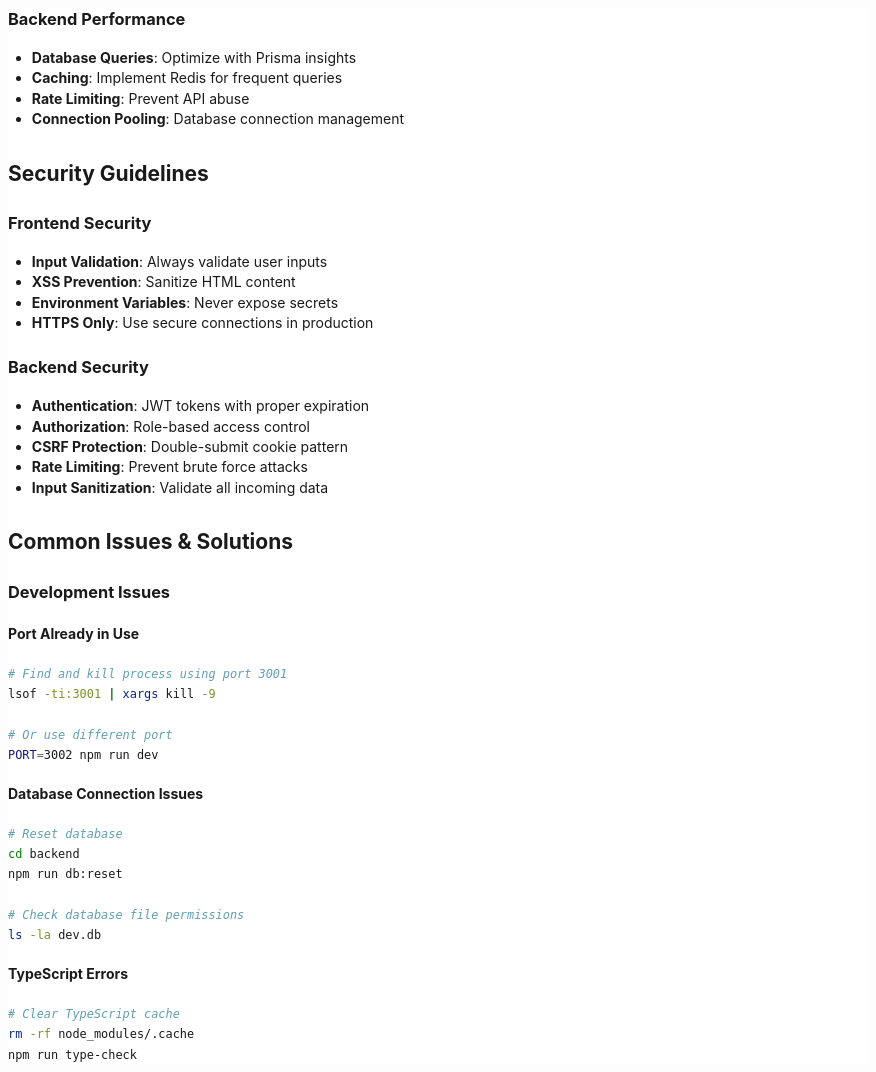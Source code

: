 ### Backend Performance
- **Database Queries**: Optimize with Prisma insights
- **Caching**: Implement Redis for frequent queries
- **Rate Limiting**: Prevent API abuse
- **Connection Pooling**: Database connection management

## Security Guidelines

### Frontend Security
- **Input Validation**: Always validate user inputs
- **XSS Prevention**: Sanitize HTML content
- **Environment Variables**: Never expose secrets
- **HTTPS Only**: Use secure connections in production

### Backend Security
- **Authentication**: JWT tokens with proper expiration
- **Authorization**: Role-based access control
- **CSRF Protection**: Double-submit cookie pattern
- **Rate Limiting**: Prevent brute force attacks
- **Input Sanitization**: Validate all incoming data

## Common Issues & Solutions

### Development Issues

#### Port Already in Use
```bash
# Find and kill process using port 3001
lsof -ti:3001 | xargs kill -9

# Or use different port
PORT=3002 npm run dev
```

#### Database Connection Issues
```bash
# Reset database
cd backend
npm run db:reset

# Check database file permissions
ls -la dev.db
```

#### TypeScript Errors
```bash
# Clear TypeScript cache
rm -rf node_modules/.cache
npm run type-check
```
...
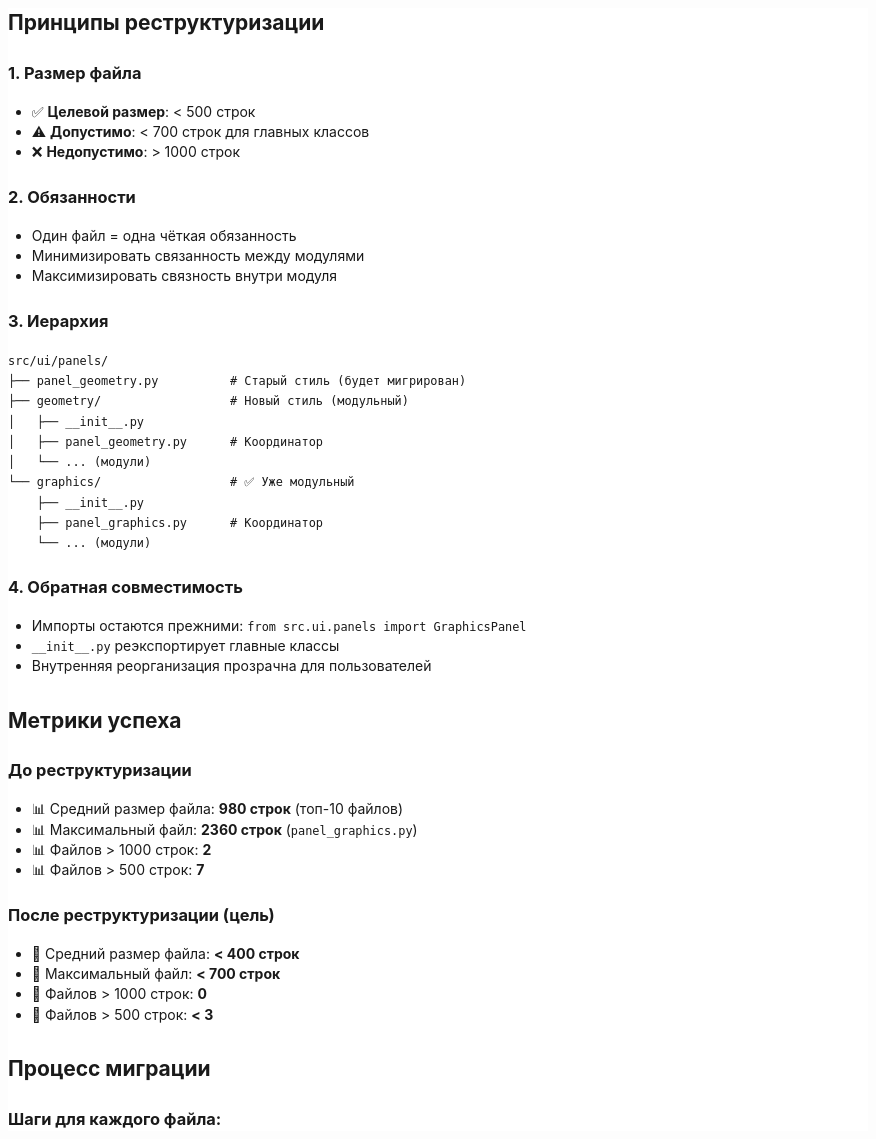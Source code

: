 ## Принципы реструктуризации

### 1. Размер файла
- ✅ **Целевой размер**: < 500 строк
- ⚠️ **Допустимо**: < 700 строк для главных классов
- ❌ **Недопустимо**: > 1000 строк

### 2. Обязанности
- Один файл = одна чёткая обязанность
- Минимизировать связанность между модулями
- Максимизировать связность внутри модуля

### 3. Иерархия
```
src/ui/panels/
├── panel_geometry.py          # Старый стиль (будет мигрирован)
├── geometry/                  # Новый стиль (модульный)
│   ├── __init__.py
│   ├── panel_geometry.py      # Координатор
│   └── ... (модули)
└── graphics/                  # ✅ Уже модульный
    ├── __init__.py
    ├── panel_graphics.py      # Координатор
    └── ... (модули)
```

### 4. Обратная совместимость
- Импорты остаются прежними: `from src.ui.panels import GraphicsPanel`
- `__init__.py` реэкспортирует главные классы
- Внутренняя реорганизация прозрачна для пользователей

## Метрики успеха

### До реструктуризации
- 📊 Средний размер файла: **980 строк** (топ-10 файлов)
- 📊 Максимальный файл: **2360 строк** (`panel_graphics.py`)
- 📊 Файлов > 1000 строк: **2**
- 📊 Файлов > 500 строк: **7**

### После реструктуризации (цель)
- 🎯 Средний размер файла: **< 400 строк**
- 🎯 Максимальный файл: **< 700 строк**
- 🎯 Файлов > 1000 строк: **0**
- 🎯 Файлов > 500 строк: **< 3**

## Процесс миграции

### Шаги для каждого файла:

REQUIREMENT:
List all lines in the material containing the string "модульный".

OUTPUT OF THE TASK:
├── geometry/                  # Новый стиль (модульный)
└── graphics/                  # ✅ Уже модульный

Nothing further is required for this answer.